A Canadian denim retailer that manufactures and distributes denim goods

savings opportunities identified
pain points addressed by proposed solutions


The client experienced a sharp increase in D2C business through e-commerce and retail partners. Growth-driven complexity compounded by broken processes and undefined rules resulted in ~$7M in excess inventory. This created cash flow challenges and exposed inefficient inventory planning, forecasting, & management (IPFM) practices. The client required an assessment of their current IPFM processes and a roadmap to evolve, standardize, and optimize the current state with a strong focus on technologies enabling this transformation.   
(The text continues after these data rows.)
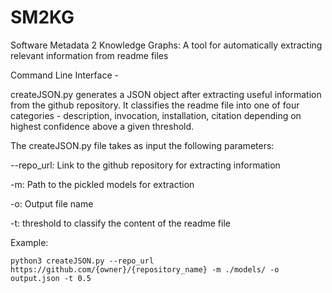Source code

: # SM2KG
Software Metadata 2 Knowledge Graphs: A tool for automatically extracting relevant information from readme files

Command Line Interface - 

createJSON.py generates a JSON object after extracting useful information from the github repository. It classifies the readme file into one of four categories - description, invocation, installation, citation depending on highest confidence above a given threshold.

The createJSON.py file takes as input the following parameters:

--repo_url: Link to the github repository for extracting information

-m: Path to the pickled models for extraction

-o: Output file name

-t: threshold to classify the content of the readme file

Example:

`python3 createJSON.py --repo_url https://github.com/{owner}/{repository_name} -m ./models/ -o output.json -t 0.5`
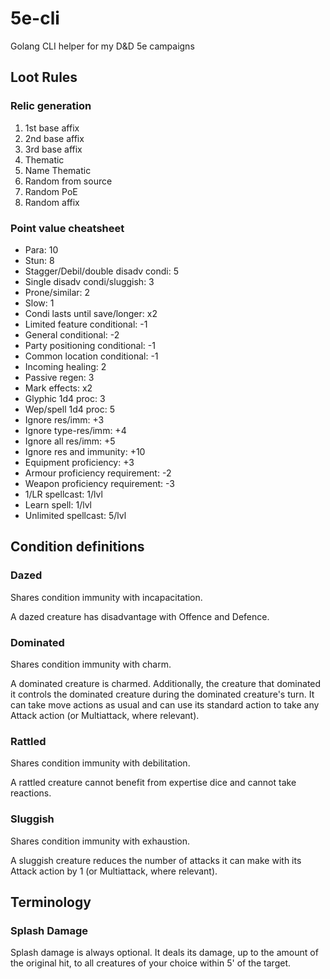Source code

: # 5e-cli
Golang CLI helper for my D&amp;D 5e campaigns

## Loot Rules

### Relic generation

1. 1st base affix
2. 2nd base affix
3. 3rd base affix
4. Thematic
5. Name Thematic
6. Random from source
7. Random PoE
8. Random affix

### Point value cheatsheet

- Para: 10
- Stun: 8
- Stagger/Debil/double disadv condi: 5
- Single disadv condi/sluggish: 3
- Prone/similar: 2
- Slow: 1
- Condi lasts until save/longer: x2
- Limited feature conditional: -1
- General conditional: -2
- Party positioning conditional: -1
- Common location conditional: -1
- Incoming healing: 2
- Passive regen: 3
- Mark effects: x2
- Glyphic 1d4 proc: 3
- Wep/spell 1d4 proc: 5
- Ignore res/imm: +3
- Ignore type-res/imm: +4
- Ignore all res/imm: +5
- Ignore res and immunity: +10
- Equipment proficiency: +3
- Armour proficiency requirement: -2
- Weapon proficiency requirement: -3
- 1/LR spellcast: 1/lvl
- Learn spell: 1/lvl
- Unlimited spellcast: 5/lvl

## Condition definitions

### Dazed

Shares condition immunity with incapacitation.

A dazed creature has disadvantage with Offence and Defence.

### Dominated

Shares condition immunity with charm.

A dominated creature is charmed. Additionally, the creature that dominated it controls the dominated creature during the dominated creature's turn. It can take move actions as usual and can use its standard action to take any Attack action (or Multiattack, where relevant).

### Rattled

Shares condition immunity with debilitation.

A rattled creature cannot benefit from expertise dice and cannot take reactions.

### Sluggish

Shares condition immunity with exhaustion.

A sluggish creature reduces the number of attacks it can make with its Attack action by 1 (or Multiattack, where relevant).

## Terminology

### Splash Damage

Splash damage is always optional. It deals its damage, up to the amount of the original hit, to all creatures of your choice within 5' of the target.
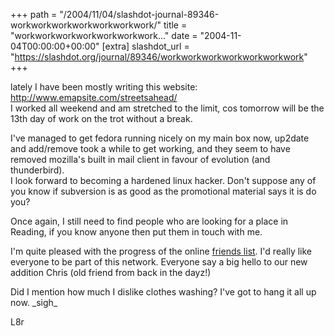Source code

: +++
path = "/2004/11/04/slashdot-journal-89346-workworkworkworkworkworkwork/"
title = "workworkworkworkworkworkwork..."
date = "2004-11-04T00:00:00+00:00"
[extra]
slashdot_url = "https://slashdot.org/journal/89346/workworkworkworkworkworkwork"
+++

<p>lately I have been mostly writing this website:<br><a href="http://www.emapsite.com/streetsahead/">http://www.emapsite.com/streetsahead/</a><br>I worked all weekend and am stretched to the limit, cos tomorrow will be the 13th day of work on the trot without a break.</p>
<p>I've managed to get fedora running nicely on my main box now, up2date and add/remove took a while to get working, and they seem to have removed mozilla's built in mail client in favour of evolution (and thunderbird).<br>I look forward to becoming a hardened linux hacker. Don't suppose any of you know if subversion is as good as the promotional material says it is do you?</p>
<p>Once again, I still need to find people who are looking for a place in Reading, if you know anyone then put them in touch with me.</p>
<p>I'm quite pleased with the progress of the online <a href="http://slashdot.org/~tim_abell/friends">friends list</a>. I'd really like everyone to be part of this network. Everyone say a big hello to our new addition Chris (old friend from back in the dayz!)</p>
<p>Did I mention how much I dislike clothes washing? I've got to hang it all up now. _sigh_</p>
<p>L8r</p>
To identify the root causes of the pain points within the IPFM processes, our team conducted interviews with key stakeholders across all departments involved to develop an enterprise process map. This shed light on the interdepartmental dependencies, conflicting measures of success in each department, siloed operations and communication gaps, as well as unclear roles and process ownership. This exercise also revealed low operational maturity with the use of outdated technologies and highly manual processes, resulting in data integrity issues, and more time spent gathering information than analyzing it to support data-driven decisions. Additionally, a review of the inventory and product mix revealed that a subset of SKUs made up the majority of sales, creating an opportunity to reduce the product set, streamline production, and simplify processes from design to postsale activities. Through this 4-week engagement, The Poirier Group provided the client with:  

  • An enterprise process map review session that facilitated knowledge sharing between siloed departments, providing the organization with a holistic view of the process and interdepartmental dependencies 
  • A sequenced technology roadmap outlining technology enablement priorities such as workflow automation through RPA, business intelligence reporting implementation, and infrastructure modernization, focused on leveraging existing technology and reducing manual effort to enable time reallocation to strategic activities to build the business 
  • A high-level assortment rationalization to identify the most profitable products and develop a markdown strategy to improve the client’s inventory position  

Value Created

After this engagement, the client was equipped with a prioritized roadmap of six programs, sequenced to address the most pressing issues first, including: 

  • A technology-focused program equipped with a strategic roadmap to unlock $0.5M in savings, achieved through the elimination of manual tasks, enhanced data accessibility, and harnessing the full functionality of existing systems 
  • Three programs addressing organizational alignment and strategic development, poised to yield over $1.1M in savings through defining strategic objectives, aligning departmental KPIs accordingly, and optimizing resource allocation by streamlining roles and responsibilities 
  • Two inventory-focused programs projected to deliver over $1.7M in savings through a SKU rationalization process to refine product assortments as well as optimized workflows aimed at accelerating product development cycles and driving operational efficiencies 
When analyzing net sales by style, it was found that only a small subset of styles make up the majority of sales, revealing an opportunity to shrink the client’s product line and reduce complexity.